ISBN 978-3-407-75353-3 : € 17,95 (geb.)
Der musikinteressierte Leser wird dieses edle, glanzvolle Buch gerne in die Hand nehmen. Der Frontsticker Lesezeit Empfehlung von Klassik Radio bestärkt den guten Eindruck. Mit 630 Gramm wiegt es allerdings schwer und zählt nicht unbedingt zur Lektüre, die unterwegs gelesen wird. Was kann das für eine andere Musikgeschichte sein, die der Autor und Journalist Axel Brüggemann, preisgekrönt als Produzent der Hörbuch-Reihe Der kleine Hörsaal, ankündigt?

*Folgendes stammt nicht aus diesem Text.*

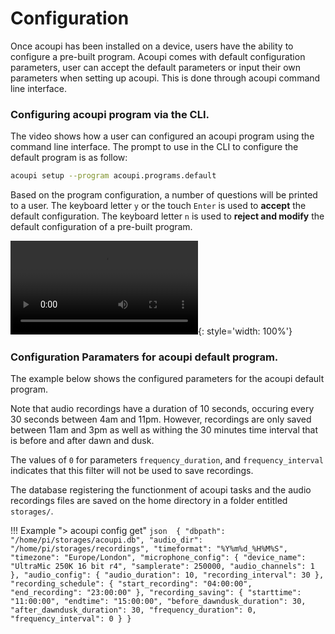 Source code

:# Configuration

Once acoupi has been installed on a device, users have the ability to configure a pre-built program.
Acoupi comes with default configuration parameters, user can accept the default parameters or input their own parameters when setting up acoupi.
This is done through acoupi command line interface.

### Configuring acoupi program via the CLI.
The video shows how a user can configured an acoupi program using the command line interface. 
The prompt to use in the CLI to configure the default program is as follow: 

```bash
acoupi setup --program acoupi.programs.default
```

Based on the program configuration, a number of questions will be printed to a user. The keyboard letter `y` or the touch `Enter` is used to **accept** the default configuration. The keyboard letter `n` is used to **reject and modify** the default configuration of a pre-built program.


![type:video](../img/acoupi_configuration_default.mp4){: style='width: 100%'}

### Configuration Paramaters for acoupi default program.

The example below shows the configured parameters for the acoupi default program. 

Note that audio recordings have a duration of 10 seconds, occuring every 30 seconds between 4am and 11pm. 
However, recordings are only saved between 11am and 3pm as well as withing the 30 minutes time interval that is before and after dawn and dusk. 

The values of `0` for parameters `frequency_duration`, and `frequency_interval` indicates that this filter will not be used to save recordings. 

The database registering the functionment of acoupi tasks and the audio recordings files are saved on the home directory in a folder entitled `storages/`. 

!!! Example "> acoupi config get"
    ```json 
    {
        "dbpath": "/home/pi/storages/acoupi.db",
        "audio_dir": "/home/pi/storages/recordings",
        "timeformat": "%Y%m%d_%H%M%S",
        "timezone": "Europe/London",
        "microphone_config": {
          "device_name": "UltraMic 250K 16 bit r4",
          "samplerate": 250000,
          "audio_channels": 1
        },
        "audio_config": {
          "audio_duration": 10,
          "recording_interval": 30
        },
        "recording_schedule": {
          "start_recording": "04:00:00",
          "end_recording": "23:00:00"
        },
        "recording_saving": {
          "starttime": "11:00:00",
          "endtime": "15:00:00",
          "before_dawndusk_duration": 30,
          "after_dawndusk_duration": 30,
          "frequency_duration": 0,
          "frequency_interval": 0
        }
    }
    ``` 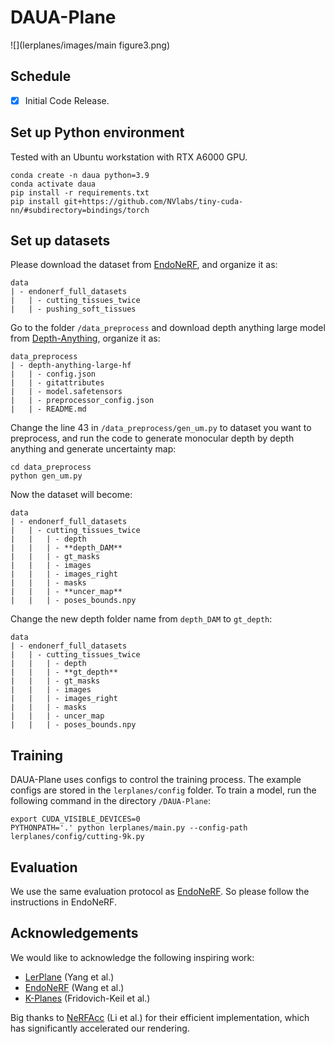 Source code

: # DAUA-Plane

![](lerplanes/images/main figure3.png)

## Schedule
- [x] Initial Code Release.


## Set up Python environment
Tested with an Ubuntu workstation with RTX A6000 GPU.

```
conda create -n daua python=3.9
conda activate daua
pip install -r requirements.txt
pip install git+https://github.com/NVlabs/tiny-cuda-nn/#subdirectory=bindings/torch
```


## Set up datasets
Please download the dataset from [EndoNeRF](https://github.com/med-air/EndoNeRF), and organize it as:
```
data
| - endonerf_full_datasets
|   | - cutting_tissues_twice
|   | - pushing_soft_tissues
```

Go to the folder `/data_preprocess` and download depth anything large model from [Depth-Anything](https://huggingface.co/LiheYoung/depth-anything-large-hf/tree/main), organize it as:
```
data_preprocess
| - depth-anything-large-hf
|   | - config.json
|   | - gitattributes
|   | - model.safetensors
|   | - preprocessor_config.json
|   | - README.md
```

Change the line 43 in `/data_preprocess/gen_um.py` to dataset you want to preprocess, and run the code to generate monocular depth by depth anything and generate uncertainty map:
```
cd data_preprocess
python gen_um.py
```
Now the dataset will become:
```
data
| - endonerf_full_datasets
|   | - cutting_tissues_twice
|   |   | - depth
|   |   | - **depth_DAM**
|   |   | - gt_masks
|   |   | - images
|   |   | - images_right
|   |   | - masks
|   |   | - **uncer_map**
|   |   | - poses_bounds.npy
```
Change the new depth folder name from `depth_DAM` to `gt_depth`:
```
data
| - endonerf_full_datasets
|   | - cutting_tissues_twice
|   |   | - depth
|   |   | - **gt_depth**
|   |   | - gt_masks
|   |   | - images
|   |   | - images_right
|   |   | - masks
|   |   | - uncer_map
|   |   | - poses_bounds.npy
```

## Training
DAUA-Plane uses configs to control the training process. The example configs are stored in the `lerplanes/config` folder.
To train a model, run the following command in the directory `/DAUA-Plane`:
```
export CUDA_VISIBLE_DEVICES=0
PYTHONPATH='.' python lerplanes/main.py --config-path lerplanes/config/cutting-9k.py
```

## Evaluation
We use the same evaluation protocol as [EndoNeRF](https://github.com/med-air/EndoNeRF). So please follow the instructions in EndoNeRF.

## Acknowledgements
We would like to acknowledge the following inspiring work:
- [LerPlane](https://github.com/Loping151/ForPlane) (Yang et al.)
- [EndoNeRF](https://github.com/med-air/EndoNeRF) (Wang et al.)
- [K-Planes](https://sarafridov.github.io/K-Planes/) (Fridovich-Keil et al.)

Big thanks to [NeRFAcc](https://www.nerfacc.com/) (Li et al.) for their efficient implementation, which has significantly accelerated our rendering.
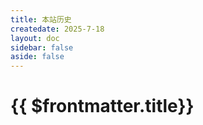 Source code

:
 ```yaml
---
title: 本站历史
createdate: 2025-7-18
layout: doc
sidebar: false
aside: false
---
```

<script setup>
import history from '../src/components/history.vue'

</script>

# {{ $frontmatter.title}}

<history/>
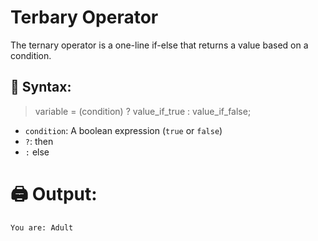 # **Terbary Operator**

The ternary operator is a one-line if-else that returns a value based on a condition.
## 🧱 Syntax:
> variable = (condition) ? value_if_true : value_if_false;
* `condition`: A boolean expression (`true` or `false`)
* `?`: then
* `:` else

# **🖨️ Output:**
```
You are: Adult
```
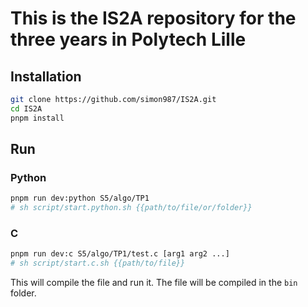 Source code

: # This is the IS2A repository for the three years in Polytech Lille

## Installation

```bash
git clone https://github.com/simon987/IS2A.git
cd IS2A
pnpm install
```

## Run

### Python

```bash
pnpm run dev:python S5/algo/TP1
# sh script/start.python.sh {{path/to/file/or/folder}}
```

### C

```bash
pnpm run dev:c S5/algo/TP1/test.c [arg1 arg2 ...]
# sh script/start.c.sh {{path/to/file}}
```

This will compile the file and run it.
The file will be compiled in the `bin` folder. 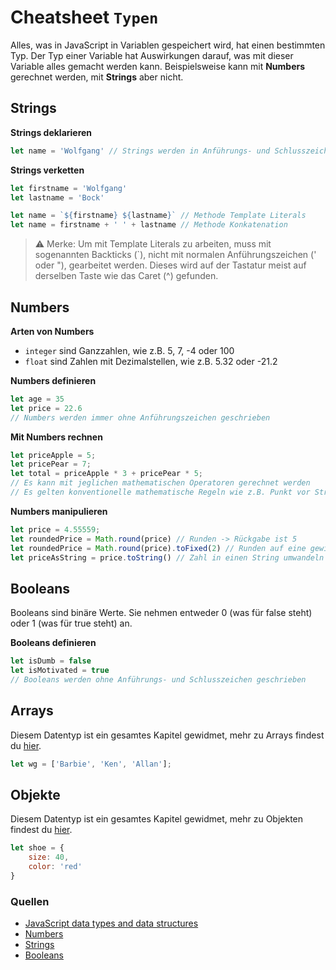 # Cheatsheet `Typen`
Alles, was in JavaScript in Variablen gespeichert wird, hat einen bestimmten Typ. Der Typ einer Variable hat Auswirkungen darauf, was mit dieser Variable alles gemacht werden kann. Beispielsweise kann mit **Numbers** gerechnet werden, mit **Strings** aber nicht. 

## Strings

**Strings deklarieren**

```javascript
let name = 'Wolfgang' // Strings werden in Anführungs- und Schlusszeichen geschrieben
```
**Strings verketten**

```javascript
let firstname = 'Wolfgang'
let lastname = 'Bock'

let name = `${firstname} ${lastname}` // Methode Template Literals
let name = firstname + ' ' + lastname // Methode Konkatenation
```
> ⚠️ Merke: Um mit Template Literals zu arbeiten, muss mit sogenannten Backticks (`), nicht mit normalen Anführungszeichen (' oder "), gearbeitet werden. Dieses wird auf der Tastatur meist auf derselben Taste wie das Caret (^) gefunden. 

## Numbers

**Arten von Numbers**
- `integer` sind Ganzzahlen, wie z.B. 5, 7, -4 oder 100
- `float` sind Zahlen mit Dezimalstellen, wie z.B. 5.32 oder -21.2

**Numbers definieren**

```javascript
let age = 35
let price = 22.6
// Numbers werden immer ohne Anführungszeichen geschrieben
```

**Mit Numbers rechnen**

```javascript
let priceApple = 5;
let pricePear = 7;
let total = priceApple * 3 + pricePear * 5; 
// Es kann mit jeglichen mathematischen Operatoren gerechnet werden
// Es gelten konventionelle mathematische Regeln wie z.B. Punkt vor Strich
```

**Numbers manipulieren**

```javascript
let price = 4.55559;
let roundedPrice = Math.round(price) // Runden -> Rückgabe ist 5
let roundedPrice = Math.round(price).toFixed(2) // Runden auf eine gewisse Anzahl Stellen -> Rückgabe ist 4.56
let priceAsString = price.toString() // Zahl in einen String umwandeln -> Rückgabe ist '4.55559'
```

## Booleans
Booleans sind binäre Werte. Sie nehmen entweder 0 (was für false steht) oder 1 (was für true steht) an.

**Booleans definieren**

```javascript
let isDumb = false
let isMotivated = true 
// Booleans werden ohne Anführungs- und Schlusszeichen geschrieben
```

## Arrays
Diesem Datentyp ist ein gesamtes Kapitel gewidmet, mehr zu Arrays findest du [hier](09-arrays.md).
```javascript
let wg = ['Barbie', 'Ken', 'Allan'];
```

## Objekte
Diesem Datentyp ist ein gesamtes Kapitel gewidmet, mehr zu Objekten findest du [hier](11-objekte.md).
```javascript
let shoe = {
    size: 40,
    color: 'red'
}
```

### Quellen
- [JavaScript data types and data structures](https://developer.mozilla.org/en-US/docs/Web/JavaScript/Data_structures)
- [Numbers](https://developer.mozilla.org/en-US/docs/Web/JavaScript/Reference/Global_Objects/Number?retiredLocale=de)
- [Strings](https://developer.mozilla.org/en-US/docs/Web/JavaScript/Reference/Global_Objects/String)
- [Booleans](https://developer.mozilla.org/en-US/docs/Web/JavaScript/Reference/Global_Objects/Boolean?retiredLocale=de)
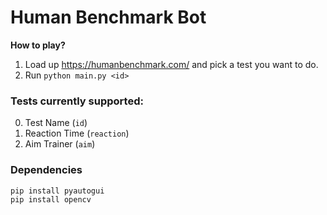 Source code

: # Human Benchmark Bot
**How to play?**
1. Load up https://humanbenchmark.com/ and pick a test you want to do.
2. Run `python main.py <id>`

### Tests currently supported:
0. Test Name (`id`)
1. Reaction Time (`reaction`)
2. Aim Trainer (`aim`)

### Dependencies
```
pip install pyautogui
pip install opencv
``` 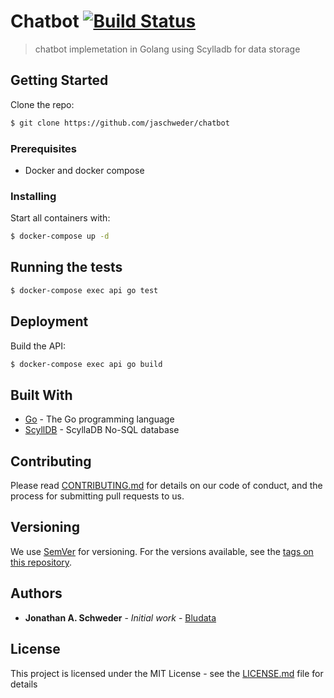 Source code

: # Chatbot [![Build Status](https://travis-ci.org/jaschweder/chatbot.svg?branch=master)](https://travis-ci.org/jaschweder/chatbot)

> chatbot implemetation in Golang using Scylladb for data storage

## Getting Started

Clone the repo:

```sh
$ git clone https://github.com/jaschweder/chatbot
```

### Prerequisites

 - Docker and docker compose

### Installing

Start all containers with:

```sh
$ docker-compose up -d
```

## Running the tests

```sh
$ docker-compose exec api go test
```

## Deployment

Build the API:

```sh
$ docker-compose exec api go build
```

## Built With

* [Go](https://www.golang.org/) - The Go programming language
* [ScyllDB](https://www.scylladb.com/) - ScyllaDB No-SQL database

## Contributing

Please read [CONTRIBUTING.md](CONTRIBUTING.md) for details on our code of conduct, and the process for submitting pull requests to us.

## Versioning

We use [SemVer](http://semver.org/) for versioning. For the versions available, see the [tags on this repository](https://github.com/jaschweder/chatbot/tags).

## Authors

* **Jonathan A. Schweder** - *Initial work* - [Bludata](https://github.com/bludata)

## License

This project is licensed under the MIT License - see the [LICENSE.md](LICENSE.md) file for details
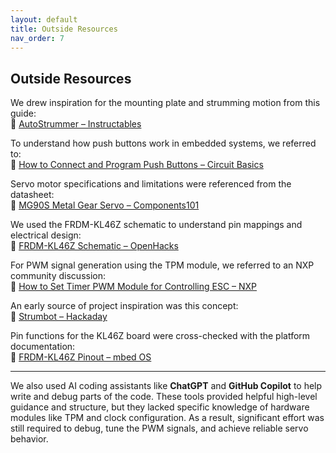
 ```yaml
---
layout: default
title: Outside Resources
nav_order: 7
---
```


## Outside Resources

We drew inspiration for the mounting plate and strumming motion from this guide:  
🔗 [AutoStrummer – Instructables](https://www.instructables.com/AutoStrummer/)

To understand how push buttons work in embedded systems, we referred to:  
🔗 [How to Connect and Program Push Buttons – Circuit Basics](https://www.circuitbasics.com/how-to-connect-and-program-push-buttons-on-the-arduino/)

Servo motor specifications and limitations were referenced from the datasheet:  
🔗 [MG90S Metal Gear Servo – Components101](https://components101.com/motors/mg90s-metal-gear-servo-motor)

We used the FRDM-KL46Z schematic to understand pin mappings and electrical design:  
🔗 [FRDM-KL46Z Schematic – OpenHacks](https://www.openhacks.com/uploadsproductos/frdm-kl46z_sch.pdf)

For PWM signal generation using the TPM module, we referred to an NXP community discussion:  
🔗 [How to Set Timer PWM Module for Controlling ESC – NXP](https://community.nxp.com/t5/Kinetis-Software-Development-Kit/How-to-set-Timer-PWM-Module-for-controlling-ESC/m-p/532399)

An early source of project inspiration was this concept:  
🔗 [Strumbot – Hackaday](https://hackaday.com/2018/01/31/strumbot-the-guitar-that-strums-itself/)

Pin functions for the KL46Z board were cross-checked with the platform documentation:  
🔗 [FRDM-KL46Z Pinout – mbed OS](https://os.mbed.com/platforms/FRDM-KL46Z/)

---

We also used AI coding assistants like **ChatGPT** and **GitHub Copilot** to help write and debug parts of the code. These tools provided helpful high-level guidance and structure, but they lacked specific knowledge of hardware modules like TPM and clock configuration. As a result, significant effort was still required to debug, tune the PWM signals, and achieve reliable servo behavior.
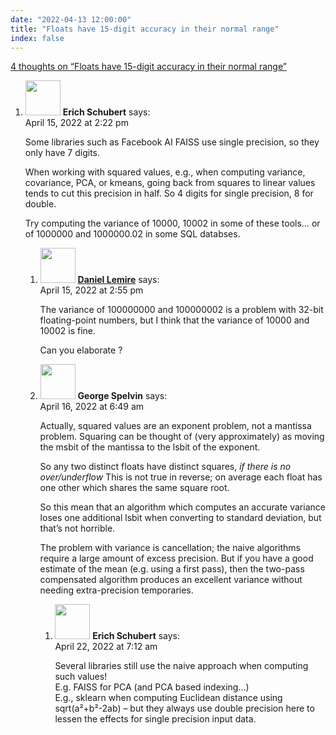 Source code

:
 ```yaml
---
date: "2022-04-13 12:00:00"
title: "Floats have 15-digit accuracy in their normal range"
index: false
---
```


[4 thoughts on &ldquo;Floats have 15-digit accuracy in their normal range&rdquo;](/lemire/blog/2022/04-13-floats-have-15-digit-accuracy-in-their-normal-range)

<ol class="comment-list">
<li id="comment-627709" class="comment even thread-even depth-1 parent">
<div class="comment-author vcard">
<img alt src="https://secure.gravatar.com/avatar/95e38a3c10b5b4899cea9930ad99556e?s=56&#038;d=mm&#038;r=g" srcset="https://secure.gravatar.com/avatar/95e38a3c10b5b4899cea9930ad99556e?s=112&#038;d=mm&#038;r=g 2x" class="avatar avatar-56 photo" height="56" width="56" decoding="async" /> <b class="fn">Erich Schubert</b> <span class="says">says:</span> </div>
<div class="comment-metadata"><time datetime="2022-04-15T14:22:46+00:00">April 15, 2022 at 2:22 pm</time></a> </div>
<div class="comment-content">
<p>Some libraries such as Facebook AI FAISS use single precision, so they only have 7 digits.</p>
<p>When working with squared values, e.g., when computing variance, covariance, PCA, or kmeans, going back from squares to linear values tends to cut this precision in half. So 4 digits for single precision, 8 for double.</p>
<p>Try computing the variance of 10000, 10002 in some of these tools&#8230; or of 1000000 and 1000000.02 in some SQL databses.</p>
</div>
<ol class="children">
<li id="comment-627711" class="comment byuser comment-author-lemire bypostauthor odd alt depth-2">
<div class="comment-author vcard">
<img alt src="https://secure.gravatar.com/avatar/2ca999bef9535950f5b84281a4dab006?s=56&#038;d=mm&#038;r=g" srcset="https://secure.gravatar.com/avatar/2ca999bef9535950f5b84281a4dab006?s=112&#038;d=mm&#038;r=g 2x" class="avatar avatar-56 photo" height="56" width="56" decoding="async" /> <b class="fn"><a href="https://lemire.me/en/" class="url" rel="ugc">Daniel Lemire</a></b> <span class="says">says:</span> </div>
<div class="comment-metadata"><time datetime="2022-04-15T14:55:19+00:00">April 15, 2022 at 2:55 pm</time></a> </div>
<div class="comment-content">
<p>The variance of 100000000 and 100000002 is a problem with 32-bit floating-point numbers, but I think that the variance of 10000 and 10002 is fine.</p>
<p>Can you elaborate ?</p>
</div>
</li>
<li id="comment-627771" class="comment even depth-2 parent">
<div class="comment-author vcard">
<img alt src="https://secure.gravatar.com/avatar/293aadf0d102ec9bda99ea8e13f2f01a?s=56&#038;d=mm&#038;r=g" srcset="https://secure.gravatar.com/avatar/293aadf0d102ec9bda99ea8e13f2f01a?s=112&#038;d=mm&#038;r=g 2x" class="avatar avatar-56 photo" height="56" width="56" loading="lazy" decoding="async" /> <b class="fn">George Spelvin</b> <span class="says">says:</span> </div>
<div class="comment-metadata"><time datetime="2022-04-16T06:49:05+00:00">April 16, 2022 at 6:49 am</time></a> </div>
<div class="comment-content">
<p>Actually, squared values are an exponent problem, not a mantissa problem. Squaring can be thought of (very approximately) as moving the msbit of the mantissa to the lsbit of the exponent.</p>
<p>So any two distinct floats have distinct squares, <em>if there is no over/underflow</em> This is not true in reverse; on average each float has one other which shares the same square root.</p>
<p>So this mean that an algorithm which computes an accurate variance loses one additional lsbit when converting to standard deviation, but that&rsquo;s not horrible.</p>
<p>The problem with variance is cancellation; the naive algorithms require a large amount of excess precision. But if you have a good estimate of the mean (e.g. using a first pass), then the two-pass compensated algorithm produces an excellent variance without needing extra-precision temporaries.</p>
</div>
<ol class="children">
<li id="comment-628806" class="comment odd alt depth-3">
<div class="comment-author vcard">
<img alt src="https://secure.gravatar.com/avatar/4b0c28eb357bb2ad8dee40d974871340?s=56&#038;d=mm&#038;r=g" srcset="https://secure.gravatar.com/avatar/4b0c28eb357bb2ad8dee40d974871340?s=112&#038;d=mm&#038;r=g 2x" class="avatar avatar-56 photo" height="56" width="56" loading="lazy" decoding="async" /> <b class="fn">Erich Schubert</b> <span class="says">says:</span> </div>
<div class="comment-metadata"><time datetime="2022-04-22T07:12:26+00:00">April 22, 2022 at 7:12 am</time></a> </div>
<div class="comment-content">
<p>Several libraries still use the naive approach when computing such values!<br/>
E.g. FAISS for PCA (and PCA based indexing&#8230;)<br/>
E.g., sklearn when computing Euclidean distance using sqrt(a²+b²-2ab) &#8211; but they always use double precision here to lessen the effects for single precision input data.</p>
</div>
</li>
</ol>
</li>
</ol>
</li>
</ol>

Hör mal kurz auf zu lesen. Der erste Satz bestätigt umgehend, dass es sich um ein Jugendsachbuch handelt. Der Verlag stuft es für Leser ab dem 12. Lebensjahr ein. Den lässigen, plaudernden Ton bewahrt Brüggemann durchgehend. Seine Musikgeschichte behandelt die Musik vom Urschrei bis zum Rap inklusiv musiktheoretischer Ausführungen über Notenschrift, Tonarten, Intervalle oder Rhythmus. Beispielgebend springen bekannte Komponisten mit ihrem Leben und Werk durch die 7 Kapitel. Sechs prominente Musiker wie Cecilia Bartoli oder Thomas Quasthoff ergänzen mit persönlichen Beiträgen. Ein Register lässt vermuten, dass ein Schüler in diesem Buch gut nachschlagen kann. Begriffe wie Renaissance (S. 47ff), Mittelalter (S. 34ff) und Aufklärung (S. 90) fehlen. Im Text werden zahlreiche ihre Zeit prägende Persönlichkeiten genannt. Als Nicht-Musiker finden sie im Register keine Beachtung.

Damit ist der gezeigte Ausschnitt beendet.